N Korea rejects Malaysia's Jong-nam autopsy
North Korea will "categorically reject" Malaysia's autopsy report on the death of the man identified by Malaysian authorities as the estranged half-brother of North Korean leader Kim Jong-un.
Kim Jong-nam died in Kuala Lumpur this week after being assaulted at Kuala Lumpur International Airport with what was thought to be a fast-acting poison. South Korean and US officials have said he was assassinated by North Korean agents.
In its first comments since the man's death, the North Korean envoy, Kang Chol, demanded that his body be released immediately.

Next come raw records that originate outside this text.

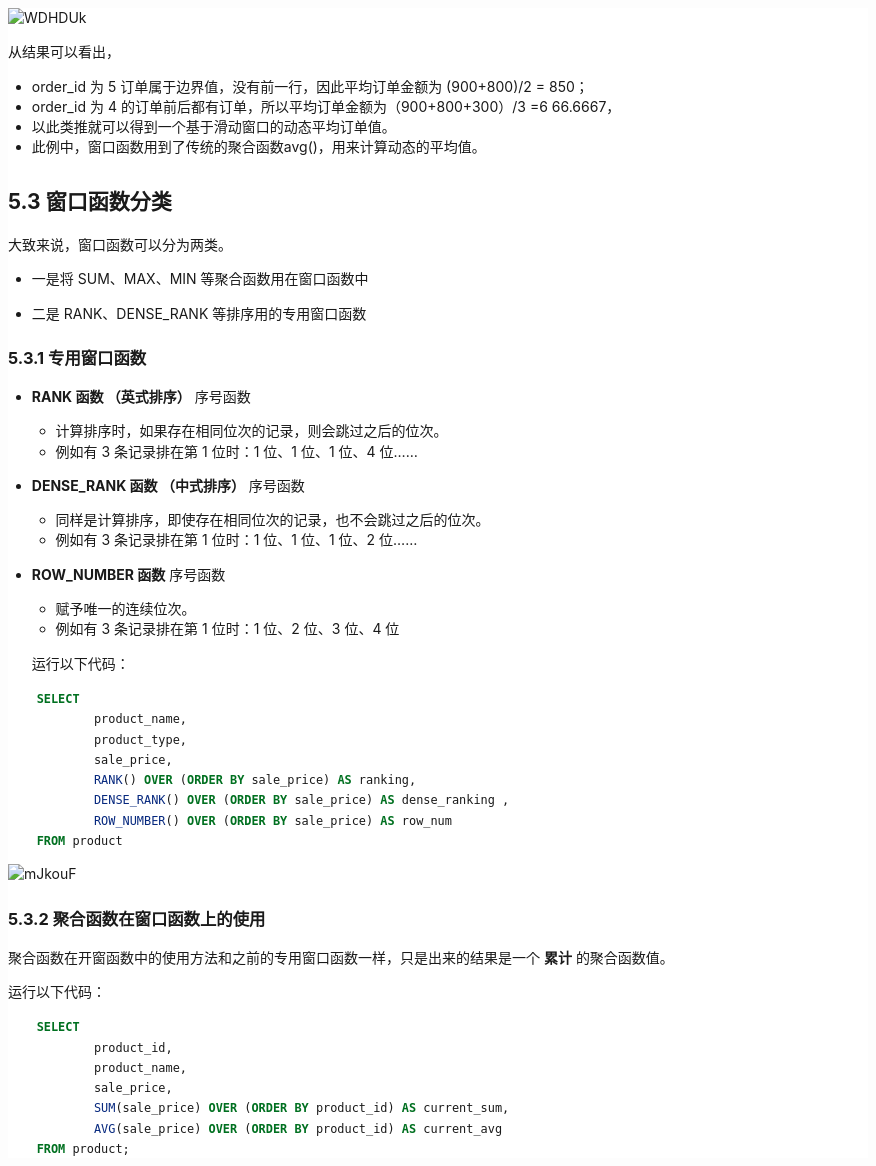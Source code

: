 ![WDHDUk](https://upiclw.oss-cn-beijing.aliyuncs.com/uPic/WDHDUk.jpg)

从结果可以看出，
* order_id 为 5 订单属于边界值，没有前一行，因此平均订单金额为 (900+800)/2 = 850；
* order_id 为 4 的订单前后都有订单，所以平均订单金额为（900+800+300）/3 =6 66.6667，
* 以此类推就可以得到一个基于滑动窗口的动态平均订单值。
* 此例中，窗口函数用到了传统的聚合函数avg()，用来计算动态的平均值。

## 5.3 窗口函数分类

大致来说，窗口函数可以分为两类。

* 一是将 SUM、MAX、MIN 等聚合函数用在窗口函数中

* 二是 RANK、DENSE_RANK 等排序用的专用窗口函数

### 5.3.1 专用窗口函数

* **RANK 函数 （英式排序）** 序号函数

    - 计算排序时，如果存在相同位次的记录，则会跳过之后的位次。
    - 例如有 3 条记录排在第 1 位时：1 位、1 位、1 位、4 位……

* **DENSE_RANK 函数 （中式排序）** 序号函数

    - 同样是计算排序，即使存在相同位次的记录，也不会跳过之后的位次。
    - 例如有 3 条记录排在第 1 位时：1 位、1 位、1 位、2 位……

* **ROW_NUMBER 函数** 序号函数

    - 赋予唯一的连续位次。
    - 例如有 3 条记录排在第 1 位时：1 位、2 位、3 位、4 位

    运行以下代码：

```sql
    SELECT  
            product_name,
            product_type,
            sale_price,
            RANK() OVER (ORDER BY sale_price) AS ranking,
            DENSE_RANK() OVER (ORDER BY sale_price) AS dense_ranking ,
            ROW_NUMBER() OVER (ORDER BY sale_price) AS row_num
    FROM product
```

![mJkouF](https://upiclw.oss-cn-beijing.aliyuncs.com/uPic/mJkouF.jpg)


### 5.3.2 聚合函数在窗口函数上的使用

聚合函数在开窗函数中的使用方法和之前的专用窗口函数一样，只是出来的结果是一个 **累计** 的聚合函数值。

运行以下代码：

```sql
    SELECT  
            product_id,
            product_name,
            sale_price,
            SUM(sale_price) OVER (ORDER BY product_id) AS current_sum,
            AVG(sale_price) OVER (ORDER BY product_id) AS current_avg  
    FROM product;
```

"The Malaysian side forced the post-mortem without our permission and witnessing," Mr Kang told reporters outside the hospital late on Friday. "We will categorically reject the result of the post mortem."
He also accused Malaysia of "concealing something" and "colluding with outside forces".
His statement made no reference to the identity of the man.
Malaysia's top cop was firm on the autopsy.
"We have rules in Malaysia. Whilst in Malaysia, everyone has to obey and follow our rules and regulations," Inspector General of Police Khalid Abu Bakar told Reuters. "That includes North Korea."
Malaysian police said on Friday it would not release the body until it receives DNA samples from his next-of-kin.
North Korea rejected Malaysia's request for a post-mortem, because "he is a diplomatic passport holder and our citizen who is under the consular protection of the DPRK", Kang said, adding that Malaysia had initially said the North Korean died from a heart attack.
Two female suspects, one an Indonesian and the other carrying Vietnamese travel documents, have been arrested in connection with the murder.
A Malaysian man has also been detained. Four men believed to have been accomplices are still being sought.
Kim Jong-nam, the eldest son of the late North Korean leader Kim Jong-Il, had spoken out publicly against his family's dynastic control of the isolated, nuclear-armed North Korea.